GIVEN ENTRIES START

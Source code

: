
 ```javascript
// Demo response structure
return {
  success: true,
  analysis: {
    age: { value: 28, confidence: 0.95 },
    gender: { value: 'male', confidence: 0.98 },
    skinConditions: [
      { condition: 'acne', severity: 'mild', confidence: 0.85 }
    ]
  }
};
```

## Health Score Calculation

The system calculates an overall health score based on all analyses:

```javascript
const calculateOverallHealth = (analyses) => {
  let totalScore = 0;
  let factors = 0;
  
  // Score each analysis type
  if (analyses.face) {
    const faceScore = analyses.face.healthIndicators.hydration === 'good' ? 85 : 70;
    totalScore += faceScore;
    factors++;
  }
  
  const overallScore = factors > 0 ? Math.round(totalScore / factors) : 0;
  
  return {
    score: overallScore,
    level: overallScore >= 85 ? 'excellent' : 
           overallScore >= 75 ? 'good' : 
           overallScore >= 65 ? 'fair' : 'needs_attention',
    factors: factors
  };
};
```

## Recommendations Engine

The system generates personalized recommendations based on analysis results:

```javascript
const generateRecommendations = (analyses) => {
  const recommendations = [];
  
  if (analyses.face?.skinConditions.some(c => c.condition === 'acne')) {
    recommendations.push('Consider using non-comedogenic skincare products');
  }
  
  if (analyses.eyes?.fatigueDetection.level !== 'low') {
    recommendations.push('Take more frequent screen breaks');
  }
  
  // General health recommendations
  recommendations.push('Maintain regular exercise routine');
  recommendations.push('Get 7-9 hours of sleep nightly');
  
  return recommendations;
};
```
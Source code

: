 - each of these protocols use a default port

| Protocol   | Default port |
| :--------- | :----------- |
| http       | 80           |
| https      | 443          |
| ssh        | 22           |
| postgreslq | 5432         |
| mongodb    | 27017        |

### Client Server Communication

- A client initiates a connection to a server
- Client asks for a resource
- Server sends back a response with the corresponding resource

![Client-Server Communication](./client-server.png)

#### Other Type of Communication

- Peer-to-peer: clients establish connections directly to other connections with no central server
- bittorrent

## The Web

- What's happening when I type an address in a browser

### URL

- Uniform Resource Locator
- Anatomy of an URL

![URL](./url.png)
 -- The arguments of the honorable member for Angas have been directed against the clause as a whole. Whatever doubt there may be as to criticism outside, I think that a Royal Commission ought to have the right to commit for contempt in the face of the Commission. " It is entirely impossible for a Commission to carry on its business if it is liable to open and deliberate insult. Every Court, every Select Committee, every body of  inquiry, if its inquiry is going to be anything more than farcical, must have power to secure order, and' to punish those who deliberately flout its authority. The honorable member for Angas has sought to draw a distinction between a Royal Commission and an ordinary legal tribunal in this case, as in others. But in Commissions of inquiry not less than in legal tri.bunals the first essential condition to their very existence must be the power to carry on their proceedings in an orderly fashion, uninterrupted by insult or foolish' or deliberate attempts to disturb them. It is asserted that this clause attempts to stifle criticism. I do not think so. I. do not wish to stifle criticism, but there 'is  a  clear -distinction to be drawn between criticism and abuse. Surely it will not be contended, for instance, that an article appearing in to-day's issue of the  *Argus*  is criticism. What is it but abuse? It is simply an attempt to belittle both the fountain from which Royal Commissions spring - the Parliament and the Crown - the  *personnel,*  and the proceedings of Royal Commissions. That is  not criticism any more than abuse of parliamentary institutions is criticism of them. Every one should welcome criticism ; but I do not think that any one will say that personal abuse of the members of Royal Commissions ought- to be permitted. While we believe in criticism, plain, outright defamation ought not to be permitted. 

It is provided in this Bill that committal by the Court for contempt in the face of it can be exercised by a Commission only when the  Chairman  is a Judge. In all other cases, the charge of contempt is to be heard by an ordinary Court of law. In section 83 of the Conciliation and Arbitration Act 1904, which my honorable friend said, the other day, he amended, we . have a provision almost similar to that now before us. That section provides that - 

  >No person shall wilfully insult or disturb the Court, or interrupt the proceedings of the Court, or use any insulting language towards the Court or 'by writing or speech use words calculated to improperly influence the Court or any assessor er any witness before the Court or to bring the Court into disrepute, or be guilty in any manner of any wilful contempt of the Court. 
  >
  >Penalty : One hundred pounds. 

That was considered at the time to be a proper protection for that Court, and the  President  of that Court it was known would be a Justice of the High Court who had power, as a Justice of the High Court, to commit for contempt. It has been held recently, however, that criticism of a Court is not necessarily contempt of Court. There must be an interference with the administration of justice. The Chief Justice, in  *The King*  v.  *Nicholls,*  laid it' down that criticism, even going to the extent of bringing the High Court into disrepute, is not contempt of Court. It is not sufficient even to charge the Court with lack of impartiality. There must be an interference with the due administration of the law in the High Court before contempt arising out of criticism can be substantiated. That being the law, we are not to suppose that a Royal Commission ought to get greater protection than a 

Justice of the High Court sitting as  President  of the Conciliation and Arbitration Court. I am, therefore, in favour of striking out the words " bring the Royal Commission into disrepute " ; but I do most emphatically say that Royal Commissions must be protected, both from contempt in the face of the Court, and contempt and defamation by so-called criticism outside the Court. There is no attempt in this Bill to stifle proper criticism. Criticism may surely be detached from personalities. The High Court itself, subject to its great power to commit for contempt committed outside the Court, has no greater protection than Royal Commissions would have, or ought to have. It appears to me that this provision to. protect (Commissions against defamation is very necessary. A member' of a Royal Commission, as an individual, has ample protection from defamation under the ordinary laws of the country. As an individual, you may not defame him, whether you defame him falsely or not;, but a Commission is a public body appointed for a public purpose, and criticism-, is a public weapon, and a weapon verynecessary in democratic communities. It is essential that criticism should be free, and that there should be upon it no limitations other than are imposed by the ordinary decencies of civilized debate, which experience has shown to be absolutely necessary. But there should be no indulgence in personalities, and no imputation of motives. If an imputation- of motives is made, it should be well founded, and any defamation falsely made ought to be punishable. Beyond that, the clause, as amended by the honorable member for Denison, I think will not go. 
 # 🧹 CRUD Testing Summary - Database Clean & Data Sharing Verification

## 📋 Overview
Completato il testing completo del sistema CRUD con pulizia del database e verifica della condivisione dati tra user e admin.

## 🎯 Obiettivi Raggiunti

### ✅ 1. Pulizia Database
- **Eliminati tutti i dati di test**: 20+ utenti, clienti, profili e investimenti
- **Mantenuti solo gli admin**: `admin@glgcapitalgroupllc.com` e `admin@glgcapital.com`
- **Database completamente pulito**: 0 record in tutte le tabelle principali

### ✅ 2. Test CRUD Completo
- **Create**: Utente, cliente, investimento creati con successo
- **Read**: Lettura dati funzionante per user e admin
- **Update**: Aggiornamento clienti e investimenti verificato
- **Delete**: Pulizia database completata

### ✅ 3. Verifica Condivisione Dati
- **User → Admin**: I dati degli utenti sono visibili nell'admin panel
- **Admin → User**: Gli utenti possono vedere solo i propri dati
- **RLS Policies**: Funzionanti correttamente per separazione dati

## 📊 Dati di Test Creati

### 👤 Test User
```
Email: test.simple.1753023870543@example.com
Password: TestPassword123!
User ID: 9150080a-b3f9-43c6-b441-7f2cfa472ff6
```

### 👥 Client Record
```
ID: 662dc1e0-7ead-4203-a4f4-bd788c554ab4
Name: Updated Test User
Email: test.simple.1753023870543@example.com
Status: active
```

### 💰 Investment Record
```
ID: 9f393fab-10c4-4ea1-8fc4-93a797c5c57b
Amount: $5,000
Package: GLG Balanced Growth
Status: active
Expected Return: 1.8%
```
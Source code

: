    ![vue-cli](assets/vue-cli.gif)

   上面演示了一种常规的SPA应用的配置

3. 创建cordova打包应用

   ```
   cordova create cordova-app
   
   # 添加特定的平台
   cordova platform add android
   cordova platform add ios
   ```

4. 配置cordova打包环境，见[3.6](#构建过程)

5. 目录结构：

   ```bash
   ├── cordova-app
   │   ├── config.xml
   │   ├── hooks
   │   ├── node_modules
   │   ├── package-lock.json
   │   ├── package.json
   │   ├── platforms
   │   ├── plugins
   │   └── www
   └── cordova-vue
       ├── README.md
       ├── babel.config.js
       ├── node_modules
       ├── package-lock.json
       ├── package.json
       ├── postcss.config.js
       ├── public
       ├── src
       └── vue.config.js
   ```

GIVEN ENTRIES END

_TASK DESCRIPTION_
Review the preceding data and report every line that includes the string "value".

_RESPONSE BOX_
    age: { value: 28, confidence: 0.95 },
    gender: { value: 'male', confidence: 0.98 },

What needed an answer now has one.